I checked baggage and passports and was just going out towards the waiting bus when I saw Reece. He was over near the airfield entrance talking to a small, bearded Italian. Our eyes met across the heads of the crowd. I saw sudden recognition and the shock of surprise in his eyes. Then he deliberately turned away and continued his conversation with the Italian.

I hesitated. I had a message to give him and the sooner he got it the better. But somehow I couldn’t face it. The blankness that followed that sudden glance of recognition seemed to block me out. I found I was trembling and I knew then I must have a drink before I faced him. I went quickly out to the bus and climbed in. ‘Dove, signore?’ The attendant stared at me suspiciously.

‘Excelsior,’ I answered.

‘Excelsior? Bene.’

A few minutes later the bus moved off. I knew then that I ought to have gone over to Reece and given him Maxwell’s message. I cursed myself for letting my nerves get the better of me. After all it “was a long time ago and … But all I remembered was the blank look that had followed recognition. It had taken me straight back to that little room in the Villa d’Este. He didn’t seem to have changed at all. A bit fuller in the face perhaps, but the same broad, stocky figure and determined set of mouth and chin. Well, I’d got to face it sooner or later. I’d have a drink or two and wait for him at the hotel.
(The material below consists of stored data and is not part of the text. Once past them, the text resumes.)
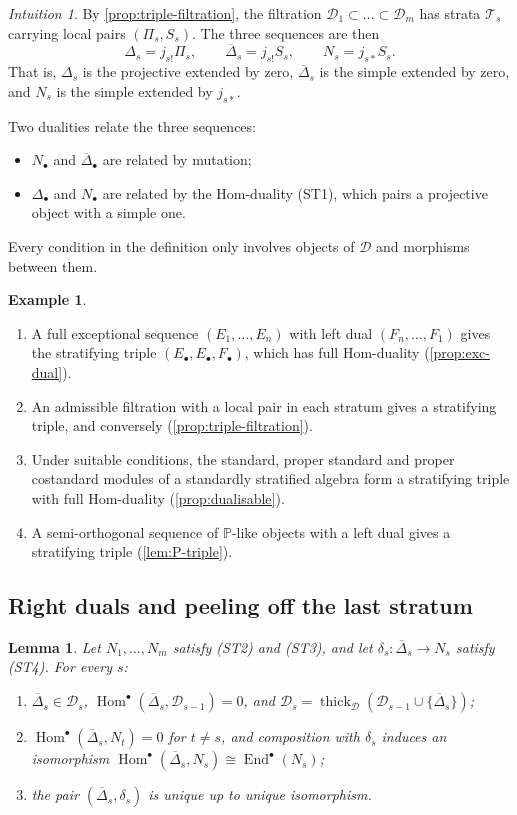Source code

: \documentclass[11pt,reqno]{amsart}
\theoremstyle{plain}
\newtheorem{lemma}[theorem]{Lemma}
\theoremstyle{definition}
\newtheorem{example}[theorem]{Example}
\theoremstyle{remark}
\newtheorem*{intuition}{Intuition}
\DeclareMathOperator{\Hom}{Hom}
\DeclareMathOperator{\End}{End}
\newcommand{\thick}[2][\cD]{\operatorname{thick}_{#1}(#2)}
\newcommand{\Deltabar}{\overline{\Delta}}
\newcommand{\cD}{\mathcal{D}}
\newcommand{\cT}{\mathcal{T}}
\begin{document}
\begin{intuition}
By \cref{prop:triple-filtration}, the filtration $\cD_1\subset\dots\subset\cD_m$ has strata $\cT_s$ carrying local pairs $(\Pi_s,S_s)$. The three sequences are then
\[\Delta_s=j_{s!}\Pi_s,\qquad\Deltabar_s=j_{s!}S_s,\qquad N_s=j_{s*}S_s.\]
That is, $\Delta_s$ is the projective extended by zero, $\Deltabar_s$ is the simple extended by zero, and $N_s$ is the simple extended by $j_{s*}$.

Two dualities relate the three sequences:
\begin{itemize}
\item $N_\bullet$ and $\Deltabar_\bullet$ are related by mutation;
\item $\Delta_\bullet$ and $N_\bullet$ are related by the Hom-duality (ST1), which pairs a projective object with a simple one.
\end{itemize}
Every condition in the definition only involves objects of $\cD$ and morphisms between them.
\end{intuition}

\begin{example}\label{ex:triples}
\leavevmode
\begin{enumerate}
\item A full exceptional sequence $(E_1,\dots,E_n)$ with left dual $(F_n,\dots,F_1)$ gives the stratifying triple $(E_\bullet,E_\bullet,F_\bullet)$, which has full Hom-duality (\cref{prop:exc-dual}).
\item An admissible filtration with a local pair in each stratum gives a stratifying triple, and conversely (\cref{prop:triple-filtration}).
\item Under suitable conditions, the standard, proper standard and proper costandard modules of a standardly stratified algebra form a stratifying triple with full Hom-duality (\cref{prop:dualisable}).
\item A semi-orthogonal sequence of $\mathbb{P}$-like objects with a left dual gives a stratifying triple (\cref{lem:P-triple}).
\end{enumerate}
\end{example}

\subsection{Right duals and peeling off the last stratum}

\begin{lemma}\label{lem:right-dual}
Let $N_1,\dots,N_m$ satisfy (ST2) and (ST3), and let $\delta_s\colon\Deltabar_s\to N_s$ satisfy (ST4). For every $s$:
\begin{enumerate}
\item $\Deltabar_s\in\cD_s$, $\Hom^\bullet(\Deltabar_s,\cD_{s-1})=0$, and $\cD_s=\thick{\cD_{s-1}\cup\{\Deltabar_s\}}$;
\item $\Hom^\bullet(\Deltabar_s,N_t)=0$ for $t\ne s$, and composition with $\delta_s$ induces an isomorphism $\Hom^\bullet(\Deltabar_s,N_s)\cong\End^\bullet(N_s)$;
\item the pair $(\Deltabar_s,\delta_s)$ is unique up to unique isomorphism.
\end{enumerate}
\end{lemma}
\end{document}

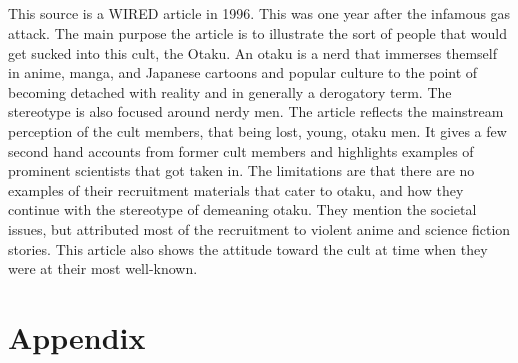 \documentclass[12pt, letterpaper]{article}
\begin{document}
\subsection{}

This source is a WIRED article in 1996. This was one year after the infamous gas attack. The main purpose 
the article is to illustrate the sort of people that would get sucked into this cult, the Otaku. An otaku
is a nerd that immerses themself in anime, manga, and Japanese cartoons and popular culture to the point of
becoming detached with reality and in generally a derogatory term. The stereotype is also focused around 
nerdy men. The article reflects the mainstream perception of the cult members, that being lost, young, 
otaku men. It gives a few second hand accounts from former cult members and highlights examples of 
prominent scientists that got taken in. The limitations are that there are no examples of their recruitment
materials that cater to otaku, and how they continue with the stereotype of demeaning otaku. They mention
the societal issues, but attributed most of the recruitment to violent anime and science fiction stories.
This article also shows the attitude toward the cult at time when they were at their most well-known. 

\newpage
\printbibliography{}

\newpage
\section{Appendix}
\end{document}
The Excelsior is in the Piazzale Duca d’Aosta, facing the Stazione Centrale, that exuberant monument to Fascist ideals that looks more like a colossal war memorial than a railway station. A porter took my two suitcases and I climbed the steps and entered the marble-pillared entrance hall of the hotel. At the reception desk the clerk said, ‘Your home, please, signore?’

‘Farrell,’ I answered. ‘I have accommodation booked.’

‘Si si, signore. Will you sign please. Numero cento venti.’ He called a page. ‘Accompagnate il signore alcento venti.’ The room was small, but comfortable. It looked out across the Piazzale to the railway station. I had a bath and I changed and then went down to the lounge to wait for Recce. I ordered tea and sent a page for my mail. There wasn’t much; a letter from my mother, a bill for a suit I’d bought before leaving England and the usual packet from my firm. The last included a letter from the managing director. We expect big things of you in Italy…. When you have been in Milan a week send me a report on the advisability of establishing a permanent agency…. You have my permission to take a holiday there as and when you please and trust you will be able to combine business with pleasure by making social contact with potential customers for our machine tools. It was signed Harry Evans. I folded the letter and put it away in my briefcase. Then I sat back,’ thinking of the possibilities of a holiday in Italy, and as I did so my eyes strayed over the room and riveted themselves on the far corner.

Seated alone at a small table by the window was Alice Reece. The sight of her hit me like a blow below the belt. As though drawn by my gaze, she turned her head and saw me. Her eyes brightened momentarily as they met mine across that dimly-lit lounge. Then they seemed to go cold and dead, the way her brother’s had done, and she turned away her head.